International Butchers' Confederation Europe moving ever closer

by Sandra Sieler
Monday, December 11, 2017
Getting the best deal for craft butchers in negotiations at the EU: IBC President Jean-Marie Oswald, in the background IBF General Secretary Martin Fuchs.
Photo: si
Getting the best deal for craft butchers in negotiations at the EU: IBC President Jean-Marie Oswald, in the background IBF General Secretary Martin Fuchs.

International association intensifies consultation among experts.
Craft butchers have a powerful and efficient organisation representing their interests at the EU level in the International Butchers' Confederation (IBC). The member associations are now looking to collaborate even more closely. This was decided at the annual general meeting in Brussels.

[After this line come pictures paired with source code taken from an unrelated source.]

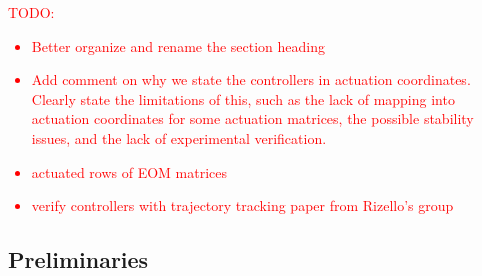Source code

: \textcolor{red}{TODO: \begin{itemize}
    \item Better organize and rename the section heading
    \item Add comment on why we state the controllers in actuation coordinates. Clearly state the limitations of this, such as the lack of mapping into actuation coordinates for some actuation matrices, the possible stability issues, and the lack of experimental verification.
    \item actuated rows of EOM matrices
    \item verify controllers with trajectory tracking paper from Rizello's group
\end{itemize}}

\subsection{Preliminaries}

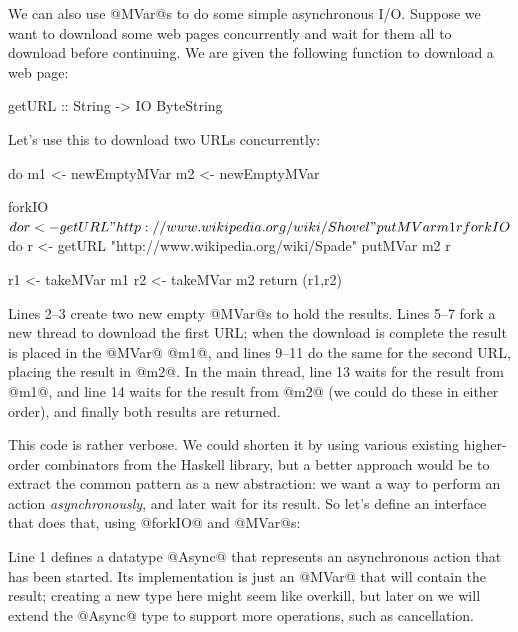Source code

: We can also use @MVar@s to do some simple asynchronous I/O.  Suppose
we want to download some web pages concurrently and wait for them all
to download before continuing.  We are given the following function to
download a web page:

\begin{haskell}
getURL :: String -> IO ByteString
\end{haskell}

\noindent Let's use this to download two URLs concurrently:

\begin{numhaskell}
do
   m1 <- newEmptyMVar
   m2 <- newEmptyMVar

   forkIO $ do
     r <- getURL "http://www.wikipedia.org/wiki/Shovel"
     putMVar m1 r

   forkIO $ do
     r <- getURL "http://www.wikipedia.org/wiki/Spade"
     putMVar m2 r

   r1 <- takeMVar m1
   r2 <- takeMVar m2
   return (r1,r2)
\end{numhaskell}

\noindent Lines 2--3 create two new empty @MVar@s to hold the
results.  Lines 5--7 fork a new thread to download the first URL; when
the download is complete the result is placed in the @MVar@ @m1@, and
lines 9--11 do the same for the second URL, placing the result in @m2@.
In the main thread, line 13 waits for the result from @m1@, and line 14
waits for the result from @m2@ (we could do these in either order), and
finally both results are returned.

This code is rather verbose.  We could shorten it by using various
existing higher-order combinators from the Haskell library, but a
better approach would be to extract the common pattern as a new
abstraction: we want a way to perform an action \emph{asynchronously},
and later wait for its result.  So let's define an interface that does
that, using @forkIO@ and @MVar@s:


\noindent Line 1 defines a datatype @Async@ that represents an
asynchronous action that has been started.  Its implementation is just
an @MVar@ that will contain the result; creating a new type here might
seem like overkill, but later on we will extend the @Async@ type to
support more operations, such as cancellation.

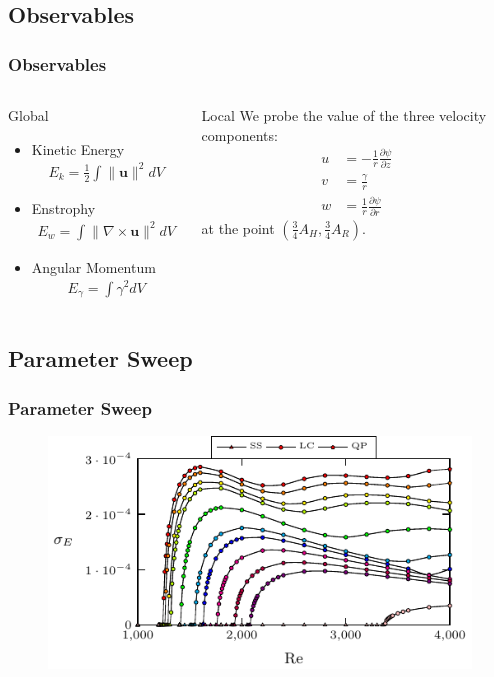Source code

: \documentclass[compress]{beamer}
\begin{document}
\subsection{Observables}
\begin{frame}\frametitle{Observables}
\begin{columns}
\begin{block}{Global}
\begin{itemize}
\item Kinetic Energy
\begin{align*}
E_k = \frac{1}{2}\int \|\textbf{u}\|^2dV
\end{align*}
\item Enstrophy
\begin{align*}
E_w = \int \|\nabla\times\textbf{u}\|^2dV
\end{align*}
\item Angular Momentum
\begin{align*}
E_{\gamma} = \int \gamma^2dV
\end{align*}
\end{itemize}
\end{block}
\begin{block}{Local}
We probe the value of the three velocity components:
\begin{align*}
u &= -\frac{1}{r}\frac{\partial\psi}{\partial z}\\
v &= \frac{\gamma}{r}\\
w &= \frac{1}{r}\frac{\partial\psi}{\partial r}
\end{align*}
 at the point $\left(\frac{3}{4}A_H,\frac{3}{4}A_R\right)$.
\end{block}
\end{columns}
\end{frame}

\subsection{Parameter Sweep}

\begin{frame}\frametitle{Parameter Sweep}
\begin{figure}
\centering
\includegraphics[scale=1.2]{parGraphalpha0e0.pdf}
\end{figure}
\end{frame}
\end{document}
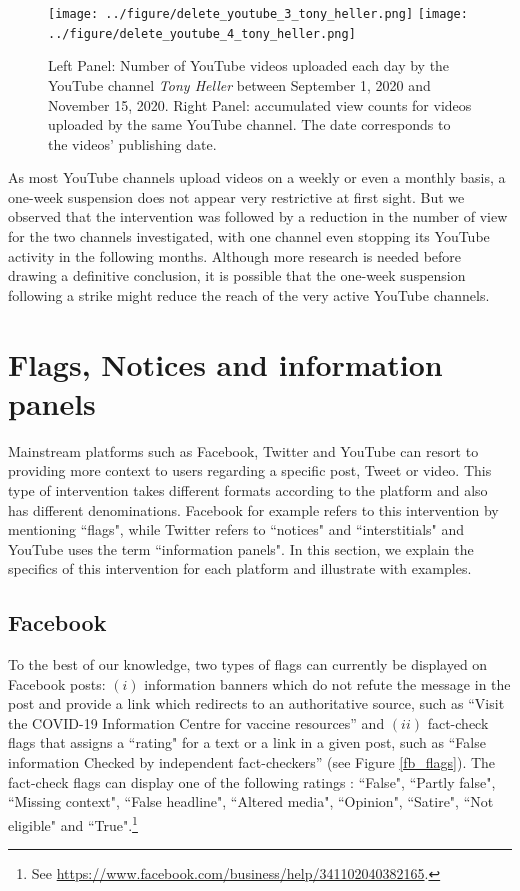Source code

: \documentclass{article}
\begin{document}
\begin{figure}[h]
\hspace{-2em}
			\texttt{[image: ../figure/delete\_youtube\_3\_tony\_heller.png]}
			\texttt{[image: ../figure/delete\_youtube\_4\_tony\_heller.png]}
	\caption{Left Panel: Number of YouTube videos uploaded each day by the YouTube channel {\it Tony Heller} between September 1, 2020 and November 15, 2020. Right Panel: accumulated view counts for videos uploaded by the same YouTube channel. The date corresponds to the videos’  publishing date. 
}
	\label{delete_youtube_tony}
\end{figure}

\smallskip

As most YouTube channels upload videos on a weekly or even a monthly basis, a one-week suspension does not appear very restrictive at first sight. 
But we observed that the intervention was followed by a reduction in the number of view for the two channels investigated, with one channel even stopping its YouTube activity in the following months. 
Although more research is needed before drawing a definitive conclusion, it is possible that the one-week suspension following a strike might reduce the reach of the very active YouTube channels.


\section{Flags, Notices and information panels} \label{flags}

Mainstream platforms such as Facebook, Twitter and YouTube can resort to providing more context to users regarding a specific post, Tweet or video. This type of intervention takes different formats according to the platform and also has different denominations. Facebook for example refers to this intervention by mentioning ``flags", while Twitter  refers to ``notices" and ``interstitials" and YouTube uses the term ``information panels". In this section, we explain the specifics of this intervention for each platform and illustrate with examples. 

\subsection{Facebook}

To the best of our knowledge, two types of flags can currently be displayed on Facebook posts: 
$(i)$ information banners which do not refute the message in the post and provide a link which redirects to an authoritative source, such as ``Visit the COVID-19 Information Centre for vaccine resources'' and $(ii)$ fact-check flags that assigns a ``rating" for a text or a link in a given post, such as ``False information Checked by independent fact-checkers'' (see Figure \ref{fb_flags}). The fact-check flags can display one of the following ratings : ``False", ``Partly false", ``Missing context", ``False headline", ``Altered media", ``Opinion", ``Satire", ``Not eligible" and ``True".\footnote{See \href{https://www.facebook.com/business/help/341102040382165}{https://www.facebook.com/business/help/341102040382165}.}
\end{document}
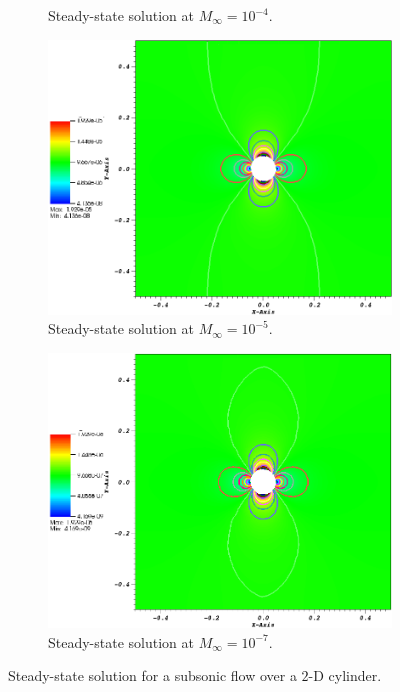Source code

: \documentclass[preprint,10pt]{elsarticle}
\begin{document}
\begin{figure}[H]
\begin{subfigure}[b]{0.495\textwidth}
                \caption{Steady-state solution at $M_{\infty}=10^{-4}$.}
                \label{fig:cyl_1em4}
        \end{subfigure}    
        \begin{subfigure}[b]{0.495\textwidth}
                \centering
                \includegraphics[width=\textwidth]{CylinderMach1em5.png}
                \caption{Steady-state solution at $M_{\infty}=10^{-5}$.}
                \label{fig:cyl_1em5}
        \end{subfigure}
        \begin{subfigure}[b]{0.495\textwidth}
                \centering
                \includegraphics[width=\textwidth]{CylinderMach1em7.png}
                \caption{Steady-state solution at $M_{\infty}=10^{-7}$.}
                \label{fig:cyl_1em7}
        \end{subfigure}
        \caption{Steady-state solution for a subsonic flow over a $2$-D cylinder.}\label{fig:cylinder}
\end{figure}
\end{document}
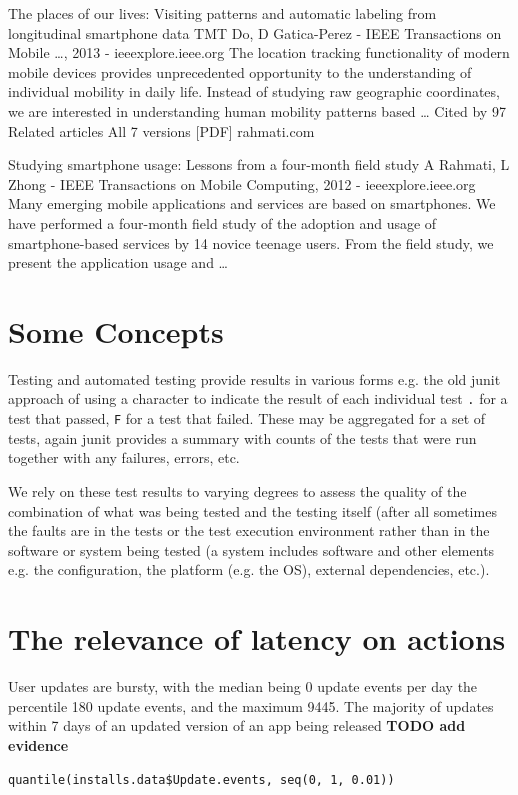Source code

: The places of our lives: Visiting patterns and automatic labeling from longitudinal smartphone data
TMT Do, D Gatica-Perez - IEEE Transactions on Mobile …, 2013 - ieeexplore.ieee.org
The location tracking functionality of modern mobile devices provides unprecedented
opportunity to the understanding of individual mobility in daily life. Instead of studying raw
geographic coordinates, we are interested in understanding human mobility patterns based …
  Cited by 97 Related articles All 7 versions
[PDF] rahmati.com

Studying smartphone usage: Lessons from a four-month field study
A Rahmati, L Zhong - IEEE Transactions on Mobile Computing, 2012 - ieeexplore.ieee.org
Many emerging mobile applications and services are based on smartphones. We have
performed a four-month field study of the adoption and usage of smartphone-based services
by 14 novice teenage users. From the field study, we present the application usage and …

\section{Some Concepts}
Testing and automated testing provide results in various forms e.g. the old junit approach of using a character to indicate the result of each individual test \texttt{.} for a test that passed, \texttt{F} for a test that failed. These may be aggregated for a set of tests, again junit provides a summary with counts of the tests that were run together with any failures, errors, etc. 

We rely on these test results to varying degrees to assess the quality of the combination of what was being tested and the testing itself (after all sometimes the faults are in the tests or the test execution environment rather than in the software or system being tested (a system includes software and other elements e.g. the configuration, the platform (e.g. the OS), external dependencies, etc.).

\section{The relevance of latency on actions}
User updates are bursty, with the median being 0 update events per day the  percentile 180 update events, and the maximum 9445. The majority of updates within 7 days of an updated version of an app being released \textbf{TODO add evidence}

\texttt{quantile(installs.data\$Update.events, seq(0, 1, 0.01))}

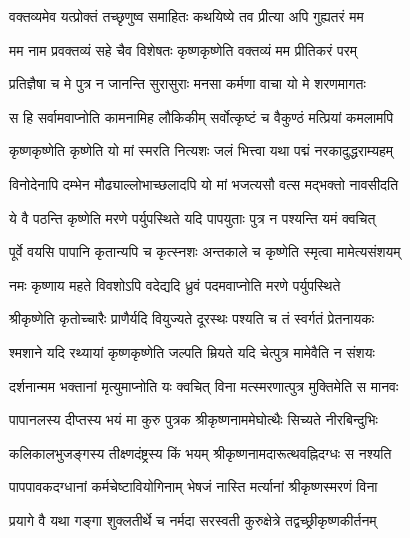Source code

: 

\addtocounter{shlokacount}{31}


\twolineshloka
{वक्तव्यमेव यत्प्रोक्तं तच्छृणुष्व समाहितः}
{कथयिष्ये तव प्रीत्या अपि गुह्यतरं मम} %

\twolineshloka
{मम नाम प्रवक्तव्यं सहे चैव विशेषतः}
{कृष्णकृष्णेति वक्तव्यं मम प्रीतिकरं परम्} %

\twolineshloka
{प्रतिज्ञैषा च मे पुत्र न जानन्ति सुरासुराः}
{मनसा कर्मणा वाचा यो मे शरणमागतः} %

\twolineshloka
{स हि सर्वामवाप्नोति कामनामिह लौकिकीम्}
{सर्वोत्कृष्टं च वैकुण्ठं मत्प्रियां कमलामपि} %

\twolineshloka
{कृष्णकृष्णेति कृष्णेति यो मां स्मरति नित्यशः}
{जलं भित्त्वा यथा पद्मं नरकादुद्धराम्यहम्} %

\twolineshloka
{विनोदेनापि दम्भेन मौढ्याल्लोभाच्छलादपि}
{यो मां भजत्यसौ वत्स मद्भक्तो नावसीदति} %

\twolineshloka
{ये वै पठन्ति कृष्णेति मरणे पर्युपस्थिते}
{यदि पापयुताः पुत्र न पश्यन्ति यमं क्वचित्} %

\twolineshloka
{पूर्वे वयसि पापानि कृतान्यपि च कृत्स्नशः}
{अन्तकाले च कृष्णेति स्मृत्वा मामेत्यसंशयम्} %

\twolineshloka
{नमः कृष्णाय महते विवशोऽपि वदेद्यदि}
{ध्रुवं पदमवाप्नोति मरणे पर्युपस्थिते} %

\twolineshloka
{श्रीकृष्णेति कृतोच्चारैः प्राणैर्यदि वियुज्यते}
{दूरस्थः पश्यति च तं स्वर्गतं प्रेतनायकः} %

\twolineshloka
{श्मशाने यदि रथ्यायां कृष्णकृष्णेति जल्पति}
{म्रियते यदि चेत्पुत्र मामेवैति न संशयः} %

\twolineshloka
{दर्शनान्मम भक्तानां मृत्युमाप्नोति यः क्वचित्}
{विना मत्स्मरणात्पुत्र मुक्तिमेति स मानवः} %

\twolineshloka
{पापानलस्य दीप्तस्य भयं मा कुरु पुत्रक}
{श्रीकृष्णनाममेघोत्थैः सिच्यते नीरबिन्दुभिः} %

\twolineshloka
{कलिकालभुजङ्गस्य तीक्ष्णदंष्ट्रस्य किं भयम्}
{श्रीकृष्णनामदारूत्थवह्निदग्धः स नश्यति} %

\twolineshloka
{पापपावकदग्धानां कर्मचेष्टावियोगिनाम्}
{भेषजं नास्ति मर्त्यानां श्रीकृष्णस्मरणं विना} %

\twolineshloka
{प्रयागे वै यथा गङ्गा शुक्लतीर्थे च नर्मदा}
{सरस्वती कुरुक्षेत्रे तद्वच्छ्रीकृष्णकीर्तनम्} %

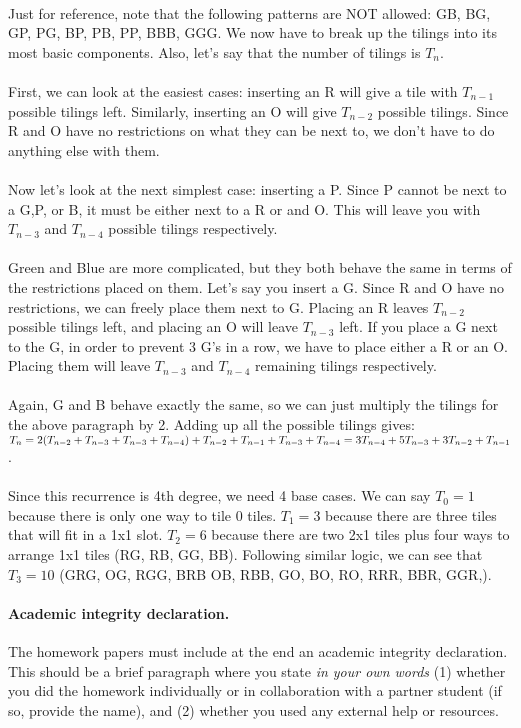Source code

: \documentclass[11pt]{article}
\begin{document}
\begin{solution}
	\\ Just for reference, note that the following patterns are NOT allowed: GB, BG, GP, PG, BP, PB, PP, BBB, GGG. We now have to break up the tilings into its most basic components. Also, let's say that the number of tilings is $T_n$. 
	\\\\ First, we can look at the easiest cases: inserting an R will give a tile with $T_{n-1}$ possible tilings left. Similarly, inserting an O will give $T_{n-2}$ possible tilings. Since R and O have no restrictions on what they can be next to, we don't have to do anything else with them. 
	\\\\ Now let's look at the next simplest case: inserting a P. Since P cannot be next to a G,P, or B, it must be either next to a R or and O. This will leave you with $T_{n-3}$ and $T_{n-4}$ possible tilings respectively. 
	\\\\ Green and Blue are more complicated, but they both behave the same in terms of the restrictions placed on them. Let's say you insert a G. Since R and O have no restrictions, we can freely place them next to G. Placing an R leaves $T_{n-2}$ possible tilings left, and placing an O will leave $T_{n-3}$ left. If you place a G next to the G, in order to prevent 3 G's in a row, we have to place either a R or an O. Placing them will leave $T_{n-3}$ and $T_{n-4}$ remaining tilings respectively. 
	\\\\ Again, G and B behave exactly the same, so we can just multiply the tilings for the above paragraph by 2. Adding up all the possible tilings gives: \\ $T_n = 2(T_{n-2} + T_{n-3} + T_{n-3} + T_{n-4}) + T_{n-2} + T_{n-1} + T_{n-3} + T_{n-4} \\ =  3T_{n-4} + 5T_{n-3} + 3T_{n-2} + T_{n-1}$.
	\\\\ Since this recurrence is 4th degree, we need 4 base cases. We can say $T_0 = 1$ because there is only one way to tile 0 tiles. $T_1 = 3$ because there are three tiles that will fit in a 1x1 slot. $T_2 = 6$ because there are two 2x1 tiles plus four ways to arrange 1x1 tiles (RG, RB, GG, BB). Following similar logic, we can see that $T_3 = 10$ (GRG, OG, RGG, BRB OB, RBB, GO, BO, RO, RRR, BBR, GGR,).
\end{solution}


\vskip 0.1in

\paragraph{Academic integrity declaration.}
The homework papers must include at the end an academic integrity declaration. This should be a brief paragraph where you state
\emph{in your own words}  (1) whether you did the homework individually or in collaboration with a partner student (if so, provide the name), 
and (2) whether you used any external help or resources. 
\end{document}

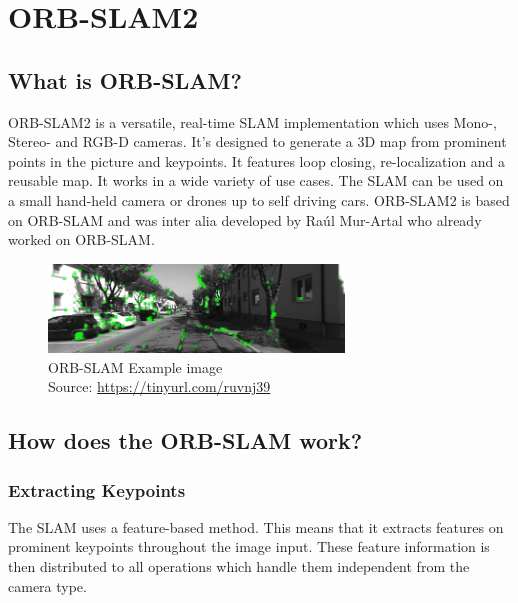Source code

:
\chapter{ORB-SLAM2\authorA}\label{ref:orbslam}

\section{What is ORB-SLAM?}
ORB-SLAM2 is a versatile, real-time SLAM implementation which uses Mono-, Stereo- and RGB-D cameras. It's designed to generate a 3D map from prominent points in the picture and keypoints. It features loop closing, re-localization and a reusable map.\cite{orbslam2} It works in a wide variety of use cases. The SLAM can be used on a small hand-held camera or drones up to self driving cars.
ORB-SLAM2 is based on ORB-SLAM and was inter alia developed by Raúl Mur-Artal who already worked on ORB-SLAM.\\

\begin{figure}[h]
	\centering
	\includegraphics[width=0.7\textwidth]{./media/images/orb-slam-kitti-dataset.png}
  	\caption{ORB-SLAM Example image
  	\\Source: \url{https://tinyurl.com/ruvnj39}}
  	\label{rosstructure}
\end{figure}

\section{How does the ORB-SLAM work?}

\subsection{Extracting Keypoints}
The SLAM uses a feature-based method. This means that it extracts features on prominent keypoints throughout the image input. These feature information is then distributed to all operations which handle them independent from the camera type. \cite{orbslam2} \newline\newline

Accordingly, it will no longer be just the heads of the member associations who meet regularly. Experts on different topics will now confer occasionally across national borders, both via low-cost Skype links but also (where financially possible) in face-to-face meetings.

Kirsten Diessner reviewed the achievements of the last year during the session: "Our intensive lobbying proved highly successful in the revision of the official controls," explained the head of the IBC General Secretariat in Brussels. We have created the basis for fairer charges and warded off mandatory fees. In addition, it now seems likely that it will be possible for trained personnel to carry out livestock inspections on the farm up to three days prior to slaughter and for the meat inspection to be conducted in one go at the end of the slaughter day.

The representatives of Europe's butchers were also critical of the fact that food companies will be able to decide themselves whether meat with boar taint is allowed into the food chain or not in the future.

The EU Commission sees no need for action with regard to the labelling of vegan and vegetarian sausage and meat substitute products. The Food Information Regulation provides sufficient protection to consumers against misleading information, it was felt. However, members of the European Parliament have recognised the importance of the topic and have come out firmly in favour of the butchers. It now seems possible that the topic will be included in the CAP discussions from 2020 and that the members could insist that EU marketing standards also be formulated for meat and meat products. Such standards already exist for milk and milk products, which is why names such as vegetable-based cheese or tofu butter are prohibited.

Together with the representatives of the industrial meat product manufacturers (Clitravi), the IBC now intends to draw up a list of potential products for new EU standards. Given the wide variety of sausage and ham products in Europe, limiting this to individual products would not appear to be an easy task.